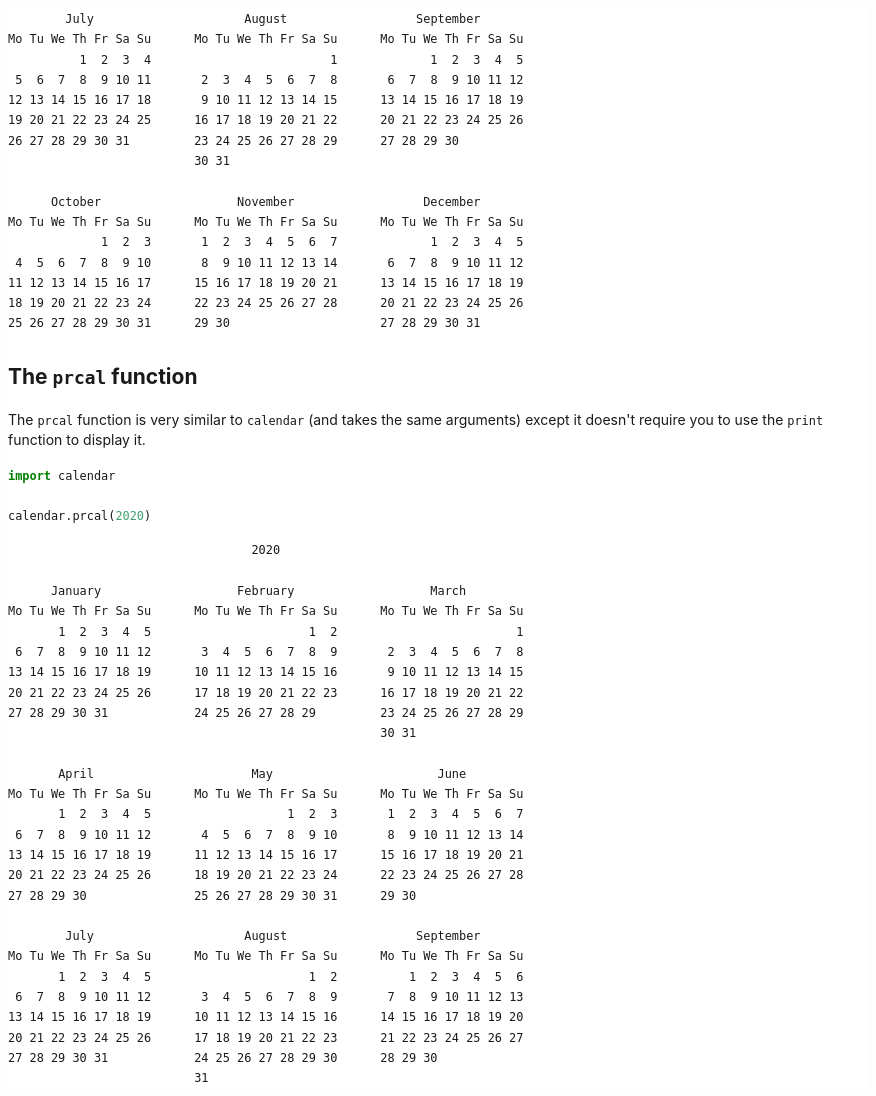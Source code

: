             July                     August                  September
    Mo Tu We Th Fr Sa Su      Mo Tu We Th Fr Sa Su      Mo Tu We Th Fr Sa Su
              1  2  3  4                         1             1  2  3  4  5
     5  6  7  8  9 10 11       2  3  4  5  6  7  8       6  7  8  9 10 11 12
    12 13 14 15 16 17 18       9 10 11 12 13 14 15      13 14 15 16 17 18 19
    19 20 21 22 23 24 25      16 17 18 19 20 21 22      20 21 22 23 24 25 26
    26 27 28 29 30 31         23 24 25 26 27 28 29      27 28 29 30
                              30 31
    
          October                   November                  December
    Mo Tu We Th Fr Sa Su      Mo Tu We Th Fr Sa Su      Mo Tu We Th Fr Sa Su
                 1  2  3       1  2  3  4  5  6  7             1  2  3  4  5
     4  5  6  7  8  9 10       8  9 10 11 12 13 14       6  7  8  9 10 11 12
    11 12 13 14 15 16 17      15 16 17 18 19 20 21      13 14 15 16 17 18 19
    18 19 20 21 22 23 24      22 23 24 25 26 27 28      20 21 22 23 24 25 26
    25 26 27 28 29 30 31      29 30                     27 28 29 30 31
    


## The `prcal` function
The `prcal` function is very similar to `calendar` (and takes the same arguments) except it doesn't require you to use the `print` function to display it.


```python
import calendar

calendar.prcal(2020)
```

                                      2020
    
          January                   February                   March
    Mo Tu We Th Fr Sa Su      Mo Tu We Th Fr Sa Su      Mo Tu We Th Fr Sa Su
           1  2  3  4  5                      1  2                         1
     6  7  8  9 10 11 12       3  4  5  6  7  8  9       2  3  4  5  6  7  8
    13 14 15 16 17 18 19      10 11 12 13 14 15 16       9 10 11 12 13 14 15
    20 21 22 23 24 25 26      17 18 19 20 21 22 23      16 17 18 19 20 21 22
    27 28 29 30 31            24 25 26 27 28 29         23 24 25 26 27 28 29
                                                        30 31
    
           April                      May                       June
    Mo Tu We Th Fr Sa Su      Mo Tu We Th Fr Sa Su      Mo Tu We Th Fr Sa Su
           1  2  3  4  5                   1  2  3       1  2  3  4  5  6  7
     6  7  8  9 10 11 12       4  5  6  7  8  9 10       8  9 10 11 12 13 14
    13 14 15 16 17 18 19      11 12 13 14 15 16 17      15 16 17 18 19 20 21
    20 21 22 23 24 25 26      18 19 20 21 22 23 24      22 23 24 25 26 27 28
    27 28 29 30               25 26 27 28 29 30 31      29 30
    
            July                     August                  September
    Mo Tu We Th Fr Sa Su      Mo Tu We Th Fr Sa Su      Mo Tu We Th Fr Sa Su
           1  2  3  4  5                      1  2          1  2  3  4  5  6
     6  7  8  9 10 11 12       3  4  5  6  7  8  9       7  8  9 10 11 12 13
    13 14 15 16 17 18 19      10 11 12 13 14 15 16      14 15 16 17 18 19 20
    20 21 22 23 24 25 26      17 18 19 20 21 22 23      21 22 23 24 25 26 27
    27 28 29 30 31            24 25 26 27 28 29 30      28 29 30
                              31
◇ ◇ ◇ ◇
YOUR GOAL: Whenever a line of the entries contains the string "September", copy that line.

TASK RESULT:
:             July                     August                  September
            July                     August                  September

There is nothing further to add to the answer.